GEM – Marine Le Pen est bien représentée dans les communes rurales et périurbaines, à l’inverse exact de Mélenchon. Comment expliquer cette constante ? Le type d’habitat (pavillons, grands ensembles, immeubles bourgeois…) peut-il influencer le vote ? Ou bien cette approche risque-t-elle de verser dans une forme de spatialisme, en ignorant les différences sociologiques, économiques et politiques entre communes périphériques ?

JR – Pour faire la transition avec Mélenchon, on peut dire qu’avec votre question on voit combien les classes populaires sont plurielles, éclatées. J’ai beaucoup aimé le livre Vote populaire, du collectif Focale, qui présente deux enquêtes par questionnaire à la sortie de urnes à Méricourt, dans le bassin minier du Pas-de-Calais, et à Villeneuve-Saint-Georges, à l’est de Paris. Si on laisse de côté l’abstention, principal comportement électoral des classes populaires, il y a deux pôles : un pôle de gauche radicale et un pôle d’extrême droite. La principale ligne de fracture pour comprendre les alignements des classes populaires vers l’un ou vers l’autre n’est pas géographique – même si elle est liée au contexte des espaces dans lesquels évoluent les groupes, avec des rapports de force différents.
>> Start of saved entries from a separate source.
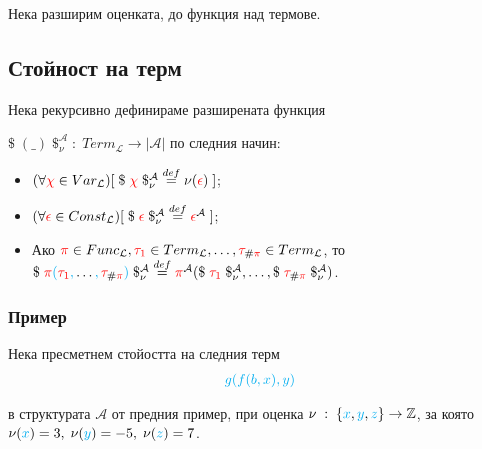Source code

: \documentclass{article}[12pt]
\newcommand{\Lang}{\mathcal{L}}
\begin{document}
\vspace{0.3cm}

Нека разширим оценката, до функция над термове.

\subsection{Стойност на терм}

Нека рекурсивно дефинираме разширената функция

\(\$ \; (\_) \; \$^{\mathcal{A}}_\nu \; : \; Term_\Lang \to |\mathcal{A}|\)
по следния начин:

\begin{itemize}
\item \((\forall \color{red} \chi \color{black} \in Var_\Lang)[\; \$ \; \color{red} \chi \color{black} \; \$^{\mathcal{A}}_\nu \overset{def}{=} \nu(\color{red} \epsilon \color{black}) \; ]\);
\item \((\forall \color{red} \epsilon \color{black} \in Const_\Lang)[\; \$ \; \color{red} \epsilon \color{black} \; \$^{\mathcal{A}}_\nu \overset{def}{=} \color{red} \epsilon \color{black}^{\mathcal{A}} \; ]\);
\item Ако \(\color{red} \pi \color{black} \in Func_\Lang, \color{red}  \tau_1 \color{black} \in Term_\Lang, \dots, \color{red} \tau_{\color{black} \# \color{red} \pi} \color{black} \in Term_\Lang\), то \\
\(\$ \; \color{red} \pi  \color{cyan} ( \color{red} \tau_1 \color{cyan} , \color{black} \dots \color{cyan} , \color{red} \tau_{\color{black} \# \color{red} \pi} \color{cyan} ) \color{black} \; \$^{\mathcal{A}}_\nu \overset{def}{=} \color{red} \pi \color{black}^{\mathcal{A}}( \$ \; \color{red} \tau_1 \color{black} \; \$^{\mathcal{A}}_\nu, \dots , \$ \; \color{red} \tau_{\color{black} \# \color{red} \pi} \color{black} \; \$^{\mathcal{A}}_\nu  )\).
\end{itemize}

\subsubsection{Пример}
Нека пресметнем стойостта на следния терм
\begin{align*}
\color{cyan} g(f(b, x), y)
\end{align*}

в структурата \(\mathcal{A}\) от предния пример,
при оценка \(\nu \; : \; \{\color{cyan} x \color{black}, \color{cyan} y \color{black} , \color{cyan} z \color{black} \} \to \mathbb{Z}\),
за която \(\nu(\color{cyan} x \color{black}) = 3, \; \nu(\color{cyan} y \color{black}) = -5, \; \nu(\color{cyan} z \color{black}) = 7\).
\end{document}
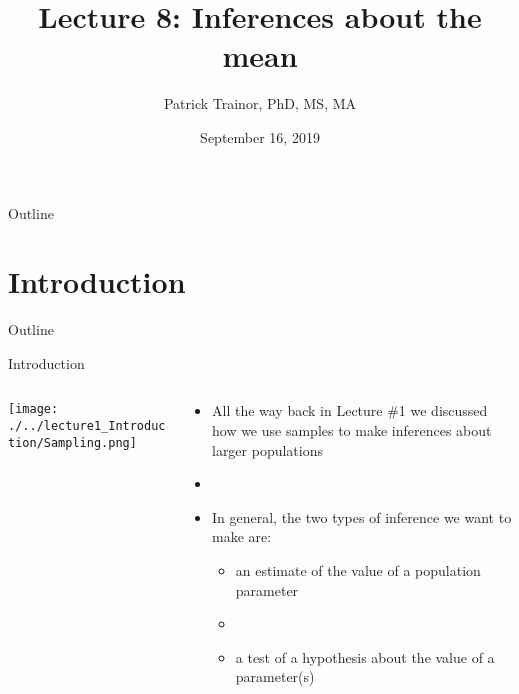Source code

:\documentclass[xcolor=dvipsnames]{beamer}
\title[Lecture 8]{Lecture 8: Inferences about the mean}
\author[Patrick Trainor]{Patrick Trainor, PhD, MS, MA}
\institute[NMSU]{New Mexico State University}
\date{September 16, 2019}
\begin{document}
\begin{frame}
	\maketitle
\end{frame}

\begin{frame}{Outline}
	\tableofcontents[hideallsubsections]
\end{frame}

\section{Introduction}
\begin{frame}{Outline}
	\tableofcontents[currentsection,subsectionstyle=show/shaded/hide]
\end{frame}

\begin{frame}{Introduction}
	\begin{columns}
		\begin{column}{.4 \textwidth}
			\begin{center}
				\texttt{[image: ./../lecture1\_Introduction/Sampling.png]}
				\end{center}
		\end{column}
		\begin{column}{.5 \textwidth}
				\begin{itemize}
				\item All the way back in Lecture \#1 we discussed how we use samples to make inferences about larger populations
				\item[]
				\item In general, the two types of inference we want to make are:
				\begin{itemize}
					\item an estimate of the value of a population parameter 
					\item[]
					\item a test of a hypothesis about the value of a parameter(s)
				\end{itemize}
			\end{itemize}
		\end{column}
	\end{columns}
\end{frame}
\end{document}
Le livre de ce collectif montre que pour les populations ayant fait l’expérience de la discrimination liée à la couleur de peau et au « déni de francité », plutôt dans des positions professionnelles subalternes, le vote Mélenchon est très fort. Alors que les fractions hautes des classes populaires, ce que des collègues sociologues appellent la France des « petits moyens » ou les « classes populaires respectables », dont parle notamment Violaine Girard, apportent un fort soutien au RN. Comme l’explique Benoît Coquard, pour ces fractions des classes populaires, être de droite ou d’extrême droite, c’est être du côté des gens bien, pas des « assistés » ou des « cassos ». Un autre élément concerne le contexte professionnel, les secteurs d’activité, la taille des entreprises : quand on est dans des lieux de tradition communiste, qu’il reste des organisations syndicales, qu’on a des statuts plus protégés, le vote de gauche est plus fort. Les classes populaires, parce qu’elles sont fragmentées, mais aussi parce que la gauche dite « de gouvernement », et notamment le Parti Socialiste, les a abandonnées depuis trente ans, se sont structurellement tournées vers l’extrême droite. Si le vote RN est élevé dans le rural et le périurbain, on voit bien que c’est lié à des effets de composition sociale et pas de gradient d’urbanité.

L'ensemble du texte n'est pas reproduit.